Demonstration of enhanced spectral broadening of frequency combs for astro-combs used in Earth-like exoplanet searches

One technique for detecting exoplanets (i.e. planets outside our solar system) is the radial velocity method. This technique works by observing, in a star-exoplanet system, the periodic shifts in the star’s spectral lines caused by the gravitational influence of an orbiting planet. Detecting Earth-mass planets around Sun-like stars is very challenging, requiring extremely precise calibration the of astrophysical spectrographs used to make such measurements. To address this challenge, we employ a visible wavelength laser frequency comb as a wavelength calibration source. Our calibrator, known as an astro-comb, is realized by spectrally broadening and shifting the output of a 1 GHz repetition rate modelocked Ti:sapphire laser using a photonic crystal fiber and then filtering the comb lines to create a coarse-toothed comb with 16 GHz line spacing.

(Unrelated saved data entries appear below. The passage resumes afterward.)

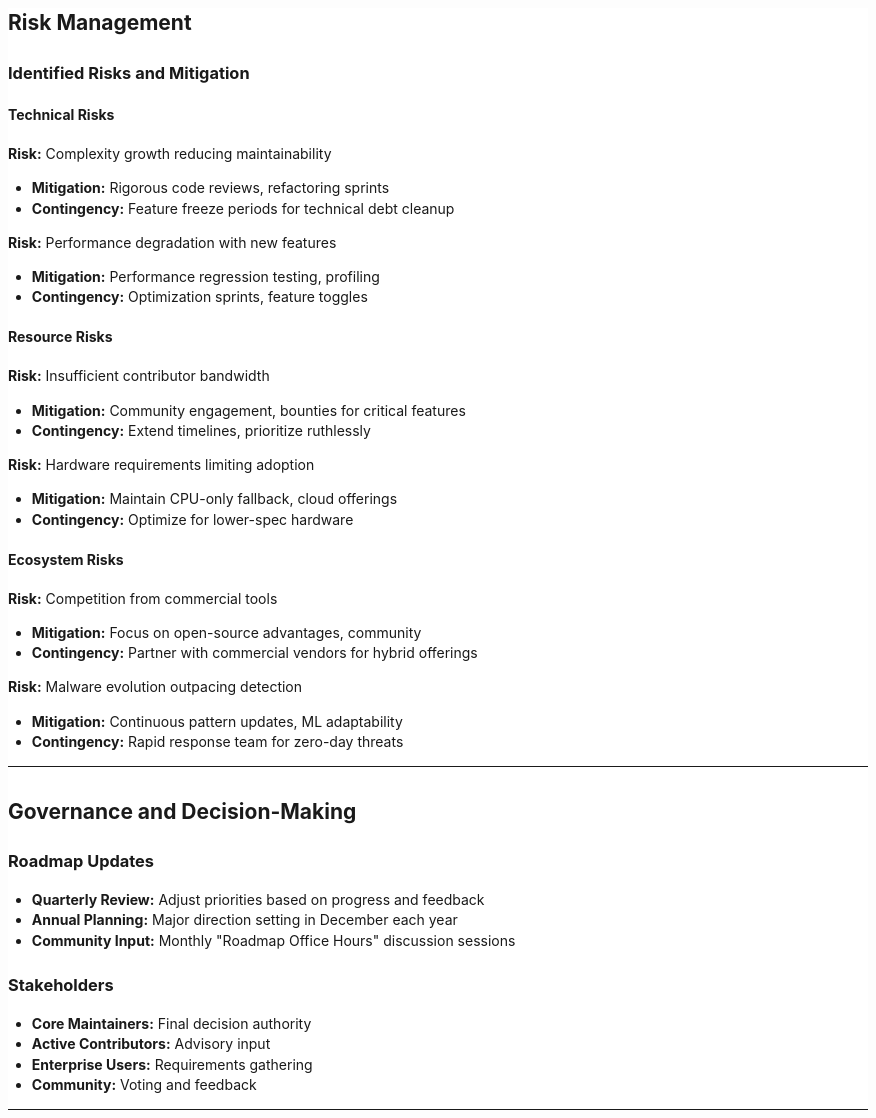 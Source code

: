 
## Risk Management

### Identified Risks and Mitigation

#### Technical Risks

**Risk:** Complexity growth reducing maintainability
- **Mitigation:** Rigorous code reviews, refactoring sprints
- **Contingency:** Feature freeze periods for technical debt cleanup

**Risk:** Performance degradation with new features
- **Mitigation:** Performance regression testing, profiling
- **Contingency:** Optimization sprints, feature toggles

#### Resource Risks

**Risk:** Insufficient contributor bandwidth
- **Mitigation:** Community engagement, bounties for critical features
- **Contingency:** Extend timelines, prioritize ruthlessly

**Risk:** Hardware requirements limiting adoption
- **Mitigation:** Maintain CPU-only fallback, cloud offerings
- **Contingency:** Optimize for lower-spec hardware

#### Ecosystem Risks

**Risk:** Competition from commercial tools
- **Mitigation:** Focus on open-source advantages, community
- **Contingency:** Partner with commercial vendors for hybrid offerings

**Risk:** Malware evolution outpacing detection
- **Mitigation:** Continuous pattern updates, ML adaptability
- **Contingency:** Rapid response team for zero-day threats

---

## Governance and Decision-Making

### Roadmap Updates

- **Quarterly Review:** Adjust priorities based on progress and feedback
- **Annual Planning:** Major direction setting in December each year
- **Community Input:** Monthly "Roadmap Office Hours" discussion sessions

### Stakeholders

- **Core Maintainers:** Final decision authority
- **Active Contributors:** Advisory input
- **Enterprise Users:** Requirements gathering
- **Community:** Voting and feedback

---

Our astro-comb system has been implemented at the TNG telescope on La Palma, Spain to calibrate the HARPS-N spectrograph. Here, we present several enhancements to the spectral broadening component which we are fabricating for use with a fully automated Ti:Sapphire laser. We also present ongoing comb-calibrated astrophysical measurements, including measurements of solar spectra using a compact solar telescope.